Computed tomography (CT) and ultrasound are the preferred imaging modalities for diagnosis of PLA, the former being slightly more sensitive (93%‐97% versus 83%‐95%).20, 21 These studies may also be of utility in identifying the underlying etiology. PLAs appear as hypo‐ or hyperechoic lesions with internal debris on ultrasound, and nonenhancing hypodense lesions with rim enhancement on CT (Figs. 2 and 3). PLA presents as a solitary abscess in 65%‐85% of cases, with a predilection for the right hepatic lobe8, 9, 10, 11 due in part to its receipt of the majority of portal venous return.

Figure 2.

Figure 2

Ultrasound appearance of PLA. A 33‐year‐old male with type 1 diabetes who presented with septic shock was found to have an 11 cm × 11 cm × 12 cm hepatic abscess in right hepatic lobe, initially managed with percutaneous drainage, but ultimately requiring partial hepatectomy. Note the large multilobulated hypoechoeic lesion on ultrasound.

Figure 3.

Figure 3

Computed tomography (CT) appearance of PLA. A 52‐year‐old female with colorectal cancer, status post biliary stenting for presumed malignant obstruction, admitted with nausea, vomiting, and fever, was found to have E. coli bacteremia and a large multiseptated hypodense lesion with peripheral rim enhancement on CT, typical of a PLA.

Treatment

Management of PLA has dramatically evolved over the past three decades due to advances in diagnostic and interventional radiology. Percutaneous drainage, along with targeted antimicrobial therapy, is the mainstay of therapy.
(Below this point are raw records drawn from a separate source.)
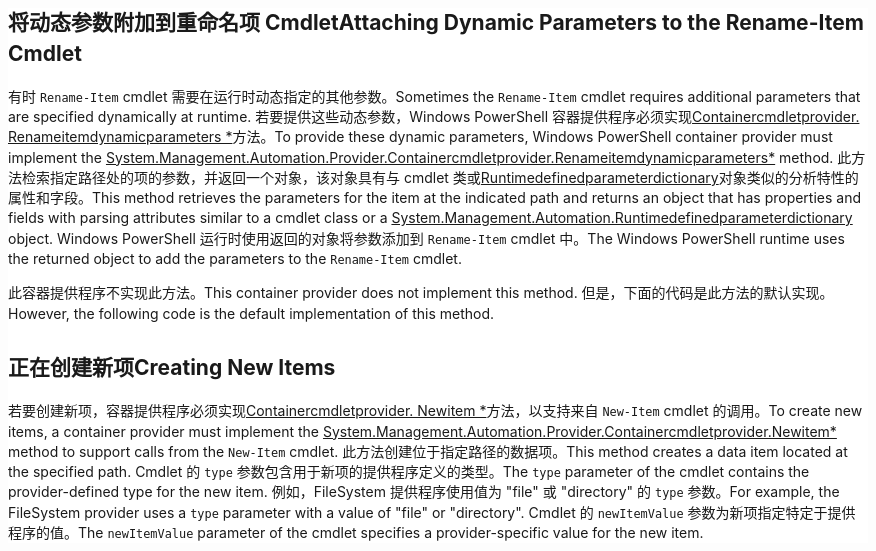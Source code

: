 ## <a name="attaching-dynamic-parameters-to-the-rename-item-cmdlet"></a><span data-ttu-id="3e50f-206">将动态参数附加到重命名项 Cmdlet</span><span class="sxs-lookup"><span data-stu-id="3e50f-206">Attaching Dynamic Parameters to the Rename-Item Cmdlet</span></span>

<span data-ttu-id="3e50f-207">有时 `Rename-Item` cmdlet 需要在运行时动态指定的其他参数。</span><span class="sxs-lookup"><span data-stu-id="3e50f-207">Sometimes the `Rename-Item` cmdlet requires additional parameters that are specified dynamically at runtime.</span></span> <span data-ttu-id="3e50f-208">若要提供这些动态参数，Windows PowerShell 容器提供程序必须实现[Containercmdletprovider. Renameitemdynamicparameters \*](/dotnet/api/System.Management.Automation.Provider.ContainerCmdletProvider.RenameItemDynamicParameters)方法。</span><span class="sxs-lookup"><span data-stu-id="3e50f-208">To provide these dynamic parameters, Windows PowerShell container provider must implement the [System.Management.Automation.Provider.Containercmdletprovider.Renameitemdynamicparameters\*](/dotnet/api/System.Management.Automation.Provider.ContainerCmdletProvider.RenameItemDynamicParameters) method.</span></span> <span data-ttu-id="3e50f-209">此方法检索指定路径处的项的参数，并返回一个对象，该对象具有与 cmdlet 类或[Runtimedefinedparameterdictionary](/dotnet/api/System.Management.Automation.RuntimeDefinedParameterDictionary)对象类似的分析特性的属性和字段。</span><span class="sxs-lookup"><span data-stu-id="3e50f-209">This method retrieves the parameters for the item at the indicated path and returns an object that has properties and fields with parsing attributes similar to a cmdlet class or a [System.Management.Automation.Runtimedefinedparameterdictionary](/dotnet/api/System.Management.Automation.RuntimeDefinedParameterDictionary) object.</span></span> <span data-ttu-id="3e50f-210">Windows PowerShell 运行时使用返回的对象将参数添加到 `Rename-Item` cmdlet 中。</span><span class="sxs-lookup"><span data-stu-id="3e50f-210">The Windows PowerShell runtime uses the returned object to add the parameters to the `Rename-Item` cmdlet.</span></span>

<span data-ttu-id="3e50f-211">此容器提供程序不实现此方法。</span><span class="sxs-lookup"><span data-stu-id="3e50f-211">This container provider does not implement this method.</span></span> <span data-ttu-id="3e50f-212">但是，下面的代码是此方法的默认实现。</span><span class="sxs-lookup"><span data-stu-id="3e50f-212">However, the following code is the default implementation of this method.</span></span>



## <a name="creating-new-items"></a><span data-ttu-id="3e50f-213">正在创建新项</span><span class="sxs-lookup"><span data-stu-id="3e50f-213">Creating New Items</span></span>

<span data-ttu-id="3e50f-214">若要创建新项，容器提供程序必须实现[Containercmdletprovider. Newitem \*](/dotnet/api/System.Management.Automation.Provider.ContainerCmdletProvider.NewItem)方法，以支持来自 `New-Item` cmdlet 的调用。</span><span class="sxs-lookup"><span data-stu-id="3e50f-214">To create new items, a container provider must implement the [System.Management.Automation.Provider.Containercmdletprovider.Newitem\*](/dotnet/api/System.Management.Automation.Provider.ContainerCmdletProvider.NewItem) method to support calls from the `New-Item` cmdlet.</span></span> <span data-ttu-id="3e50f-215">此方法创建位于指定路径的数据项。</span><span class="sxs-lookup"><span data-stu-id="3e50f-215">This method creates a data item located at the specified path.</span></span> <span data-ttu-id="3e50f-216">Cmdlet 的 `type` 参数包含用于新项的提供程序定义的类型。</span><span class="sxs-lookup"><span data-stu-id="3e50f-216">The `type` parameter of the cmdlet contains the provider-defined type for the new item.</span></span> <span data-ttu-id="3e50f-217">例如，FileSystem 提供程序使用值为 "file" 或 "directory" 的 `type` 参数。</span><span class="sxs-lookup"><span data-stu-id="3e50f-217">For example, the FileSystem provider uses a `type` parameter with a value of "file" or "directory".</span></span> <span data-ttu-id="3e50f-218">Cmdlet 的 `newItemValue` 参数为新项指定特定于提供程序的值。</span><span class="sxs-lookup"><span data-stu-id="3e50f-218">The `newItemValue` parameter of the cmdlet specifies a provider-specific value for the new item.</span></span>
Criteria for percutaneous drainage include abscess size >5 cm,22 ongoing pyrexia despite 48 to 72 hours of appropriate medical therapy, and clinical or imaging features concerning for impending perforation.23 Percutaneous drainage via ultrasound or CT with placement of a drainage catheter is associated with high rates of success.24, 25 However, 8%‐36% of patients will fail this approach and require surgery.13, 26

Indications for surgical drainage include abscess rupture, uncorrected primary pathology, incomplete percutaneous drainage, inadequate clinical response after 4–7 days of percutaneous drainage, and multiloculated abscesses.6, 13

No randomized controlled trials have been performed to evaluate empiric antimicrobial regimens or optimal durations of therapy. Empiric regimens should be formulated based on suspected etiology and local antibiotic susceptibility patterns, and modified based on culture results. Recommendations include parenteral therapy for 2–3 weeks or until there is a favorable clinical response, followed by an oral regimen for 2–6 weeks or until clinical, laboratory, and radiographic studies demonstrate abscess resolution.

Outcomes

Prior to 1980, the overall mortality rate associated with PLA was greater than 50%. However, improvements in diagnostic and therapeutic radiology, coupled with advances in microbiological identification and therapy, have led to dramatic reductions in mortality. Case series from the past decade report mortality rates of 2%‐14%.8, 9, 10, 11 Risk factors for mortality include advanced age, malignancy, shock, jaundice, multiple abscesses, hemoglobin <10 g/dL, and elevated blood urea nitrogen.5, 13

Conclusion

PLA remains a rare disease, the etiology and microbiology of which have significantly evolved over time. Percutaneous drainage, combined with directed antibiotics, has become the mainstay of therapy. Improvements in diagnostic and therapeutic modalities have led to tremendous decreases in mortality in recent years.

Potential conflict of interest: Nothing to report.